SOURCE DATA START

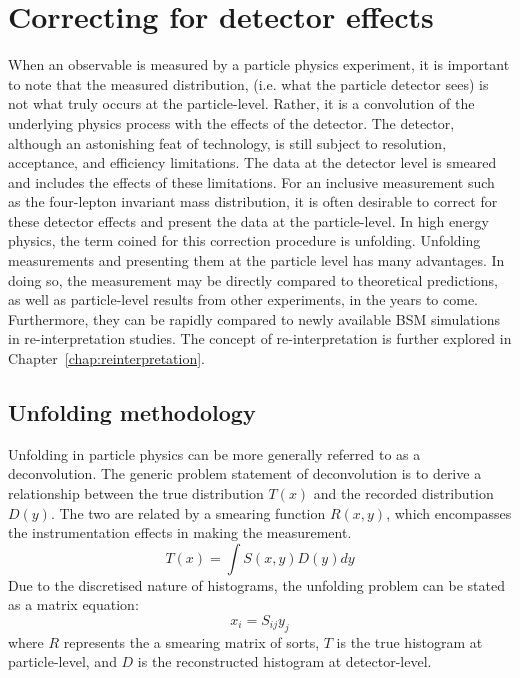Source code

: \section{Correcting for detector effects}
\label{sec:unfolding}

When an observable is measured by a particle physics experiment, it is important to note that the measured distribution, (i.e. what the particle detector sees) is not what truly occurs at the particle-level. Rather, it is a convolution of the underlying physics process with the effects of the detector. The \ATLAS detector, although an astonishing feat of technology, is still subject to resolution, acceptance, and efficiency limitations. The data at the detector level is smeared and includes the effects of these limitations. For an inclusive measurement such as the four-lepton invariant mass distribution, it is often desirable to correct for these detector effects and present the data at the particle-level. In high energy physics, the term coined for this correction procedure is unfolding. Unfolding measurements and presenting them at the particle level has many advantages. In doing so, the measurement may be directly compared to theoretical predictions, as well as particle-level results from other experiments, in the years to come. Furthermore, they can be rapidly compared to newly available BSM simulations in re-interpretation studies. The concept of re-interpretation is further explored in Chapter~\ref{chap:reinterpretation}. 

\subsection{Unfolding methodology}
\label{subsec:unfmethod}

Unfolding in particle physics can be more generally referred to as a deconvolution. The generic problem statement of deconvolution is to derive a relationship between the true distribution $T(x)$ and the recorded distribution $D(y)$. The two are related by a smearing function $R(x,y)$, which encompasses the instrumentation effects in making the measurement. 
\begin{equation} \label{eq:unfintegral}
    T(x)=\int S(x,y)D(y)dy
\end{equation}
Due to the discretised nature of histograms, the unfolding problem can be stated as a matrix equation:
\begin{equation} \label{eq:unfmatrix}
    x_i=S_{ij}y_j
\end{equation}
where $R$ represents the a smearing matrix of sorts, $T$ is the true histogram at particle-level, and $D$ is the reconstructed histogram at detector-level.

SOURCE DATA END

◆ YOUR ASSIGNMENT
When a line in the data above contains the string "label", copy that line.

◆ WRITTEN REPLY
\label{sec:unfolding}
\label{subsec:unfmethod}
\begin{equation} \label{eq:unfintegral}
\begin{equation} \label{eq:unfmatrix}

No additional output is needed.